|dc.description.abstract||In recent years there has been an extraordinary growth of large-scale data processing and related technologies in both, industry and academic communities. This trend is mostly driven by the need to explore the increasingly large amounts of information that global companies and communities are able to gather, and has lead the introduction of new tools and models, most of which are designed around the idea of handling huge amounts of data.
A good example of this trend towards improved large-scale data processing is MapReduce, a programming model intended to ease the development of massively parallel applications, and which has been widely adopted to process large datasets thanks to its simplicity. While the MapReduce model was originally used primarily for batch data processing in large static clusters, nowadays it is mostly deployed along with other kinds of workloads in shared environments in which multiple users may be submitting concurrent jobs with completely different priorities and needs: from small, almost interactive, executions, to very long applications that take hours to complete. Scheduling and selecting tasks for execution is extremely relevant in MapReduce environments since it governs a job's opportunity to make progress and determines its performance. However, only basic primitives to prioritize between jobs are available at the moment, constantly causing either under or over-provisioning, as the amount of resources needed to complete a particular job are not obvious a priori.
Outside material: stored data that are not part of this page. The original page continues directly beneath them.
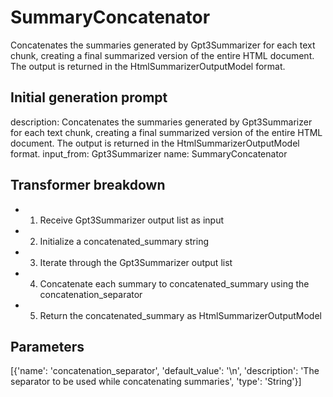
# SummaryConcatenator

Concatenates the summaries generated by Gpt3Summarizer for each text chunk, creating a final summarized version of the entire HTML document. The output is returned in the HtmlSummarizerOutputModel format.

## Initial generation prompt
description: Concatenates the summaries generated by Gpt3Summarizer for each text
  chunk, creating a final summarized version of the entire HTML document. The output
  is returned in the HtmlSummarizerOutputModel format.
input_from: Gpt3Summarizer
name: SummaryConcatenator


## Transformer breakdown
- 1. Receive Gpt3Summarizer output list as input
- 2. Initialize a concatenated_summary string
- 3. Iterate through the Gpt3Summarizer output list
- 4. Concatenate each summary to concatenated_summary using the concatenation_separator
- 5. Return the concatenated_summary as HtmlSummarizerOutputModel

## Parameters
[{'name': 'concatenation_separator', 'default_value': '\\n', 'description': 'The separator to be used while concatenating summaries', 'type': 'String'}]

        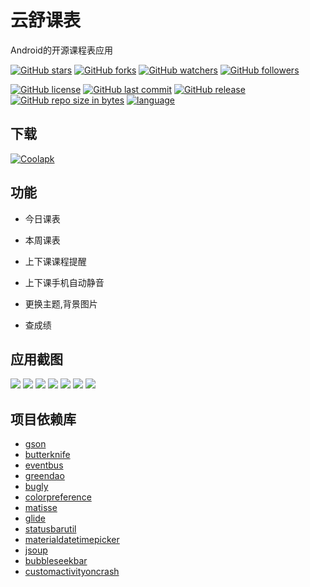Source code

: # 云舒课表
Android的开源课程表应用

[![GitHub stars](https://img.shields.io/github/stars/itning/YunShuClassSchedule.svg?style=social&label=Stars)]()
[![GitHub forks](https://img.shields.io/github/forks/itning/YunShuClassSchedule.svg?style=social&label=Fork)]()
[![GitHub watchers](https://img.shields.io/github/watchers/itning/YunShuClassSchedule.svg?style=social&label=Watch)]()
[![GitHub followers](https://img.shields.io/github/followers/itning.svg?style=social&label=Follow)]()

[![GitHub license](https://img.shields.io/github/license/itning/YunShuClassSchedule.svg)](https://github.com/itning/YunShuClassSchedule/blob/master/LICENSE)
[![GitHub last commit](https://img.shields.io/github/last-commit/itning/YunShuClassSchedule.svg)]()
[![GitHub release](https://img.shields.io/github/release/itning/YunShuClassSchedule.svg)](https://github.com/itning/YunShuClassSchedule/releases)
[![GitHub repo size in bytes](https://img.shields.io/github/repo-size/itning/YunShuClassSchedule.svg)]()
[![language](https://img.shields.io/badge/language-JAVA-orange.svg)]()
## 下载
[![Coolapk](https://github.com/itning/YunShuClassSchedule/blob/master/extra/coolapk.png)](https://www.coolapk.com/apk/top.itning.yunshuclassschedule)
## 功能
- 今日课表

- 本周课表

- 上下课课程提醒

- 上下课手机自动静音

- 更换主题,背景图片

- 查成绩
## 应用截图
![](https://github.com/itning/YunShuClassSchedule/blob/master/extra/a.png)
![](https://github.com/itning/YunShuClassSchedule/blob/master/extra/b.png)
![](https://github.com/itning/YunShuClassSchedule/blob/master/extra/c.png)
![](https://github.com/itning/YunShuClassSchedule/blob/master/extra/d.png)
![](https://github.com/itning/YunShuClassSchedule/blob/master/extra/e.png)
![](https://github.com/itning/YunShuClassSchedule/blob/master/extra/f.png)
![](https://github.com/itning/YunShuClassSchedule/blob/master/extra/g.png)
## 项目依赖库
- [gson](https://github.com/google/gson)
- [butterknife](https://github.com/JakeWharton/butterknife)
- [eventbus](https://github.com/greenrobot/EventBus)
- [greendao](https://github.com/greenrobot/greenDAO)
- [bugly](https://bugly.qq.com)
- [colorpreference](https://github.com/kizitonwose/colorpreference)
- [matisse](https://github.com/zhihu/Matisse)
- [glide](https://github.com/bumptech/glide)
- [statusbarutil](https://github.com/laobie/StatusBarUtil)
- [materialdatetimepicker](https://github.com/wdullaer/MaterialDateTimePicker)
- [jsoup](https://github.com/jhy/jsoup)
- [bubbleseekbar](https://github.com/wdullaer/MaterialDateTimePicker)
- [customactivityoncrash](https://github.com/Ereza/CustomActivityOnCrash)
This thesis aims to address both, the lack of management capabilities and the increased complexity of the environments in which MapReduce is executed. To that end, new models and techniques are introduced in order to improve the scheduling of MapReduce in the presence of different constraints found in real-world scenarios, such as completion time goals, data locality, hardware heterogeneity, or availability of resources. The focus is on improving the integration of MapReduce with the computing infrastructures in which it usually runs, allowing alternative techniques for dynamic management and provisioning of resources. More specifically, it is focused in three scenarios that are incremental in its scope. First, it studies the prospects of using high-level performance criteria to manage and drive the performance of MapReduce applications, taking advantage of the fact that MapReduce is executed in controlled environments in which the status of the cluster is known. Second, it examines the feasibility and benefits of making the MapReduce runtime more aware of the underlying hardware and the characteristics of applications. And finally, it also considers the interaction between MapReduce and other kinds of workloads, proposing new techniques to handle these increasingly complex environments.
Following these three items described above, this thesis contributes to the management of MapReduce workloads by 1) proposing a performance model for MapReduce workloads and a scheduling algorithm that leverages the proposed model and is able to adapt depending on the various needs of its users in the presence of completion time constraints; 2) proposing a new resource model for MapReduce and a placement algorithm aware of the underlying hardware as well as the characteristics of the applications, capable of improving cluster utilization while still being guided by job performance metrics; and 3) proposing a model for shared environments in which MapReduce is executed along with other kinds of workloads such as transactional applications, and a scheduler aware of these workloads and its expected demand of resources, capable of improving resource utilization across machines while observing completion time goals.